Sometimes our calling is greater than we know.
Sometimes our dreams are smaller than our wings.
And sometimes our purpose is unveiled through heartache.
There have been times over the last two years when I found myself angry and wondering why I have been given the burden of infertility to carry. Times when I look over at my husband, surrounded by our nephews and more authentically himself than anywhere else, and wonder why? Why us?
Infertility can feel like a dashing of dreams, like a thief that siphons off our joy like the gas from the last working fuel pump on earth. Infertility can feel like a walking death.
Yet what we must remember is that sometimes our calling in this life is greater than we can imagine. Sometimes the gifts we have been given to share are bigger than our dreams. And sometimes it is our devastation and heartbreak that will lead us to them.
I may never carry a child in my womb.

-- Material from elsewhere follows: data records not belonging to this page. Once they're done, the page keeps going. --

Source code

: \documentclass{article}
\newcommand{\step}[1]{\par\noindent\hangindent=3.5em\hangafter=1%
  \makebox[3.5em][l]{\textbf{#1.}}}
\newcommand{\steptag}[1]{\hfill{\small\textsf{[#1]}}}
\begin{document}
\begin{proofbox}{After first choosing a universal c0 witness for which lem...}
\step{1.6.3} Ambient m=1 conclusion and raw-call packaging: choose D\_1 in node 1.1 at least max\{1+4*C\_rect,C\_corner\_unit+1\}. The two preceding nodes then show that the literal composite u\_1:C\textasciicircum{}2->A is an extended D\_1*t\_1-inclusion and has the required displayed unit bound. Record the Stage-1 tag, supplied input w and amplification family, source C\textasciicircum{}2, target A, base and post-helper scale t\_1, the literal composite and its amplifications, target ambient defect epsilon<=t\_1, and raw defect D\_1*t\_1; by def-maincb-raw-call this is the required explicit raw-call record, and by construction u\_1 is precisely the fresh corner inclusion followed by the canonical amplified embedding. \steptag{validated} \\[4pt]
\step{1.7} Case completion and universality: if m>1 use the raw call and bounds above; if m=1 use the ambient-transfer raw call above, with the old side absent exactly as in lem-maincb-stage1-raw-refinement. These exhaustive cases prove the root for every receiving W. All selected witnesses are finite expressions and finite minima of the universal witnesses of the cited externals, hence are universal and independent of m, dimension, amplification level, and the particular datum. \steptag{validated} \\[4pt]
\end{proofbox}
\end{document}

I may never usher forth life from my body. I may never know what it feels like to look into eyes that match mine. However, because of that I can look into the eyes of another woman and know the devastation that has rocked her to her core. I can hold the hand of a friend and speak all the feelings from deep in her heart that she has not found the words for yet. And I can open my home to a tiny human being and love them from a heart cracked completely open so that it is wider than even I thought possible—wider than it would ever have been had I not faced infertility.
So today I encourage you to think beyond the bounds of your body and your broken dreams. Reach further than you believe the feathers of your experience can take you. And maybe, just maybe, you will find that through your heartache, your life’s purpose has been revealed.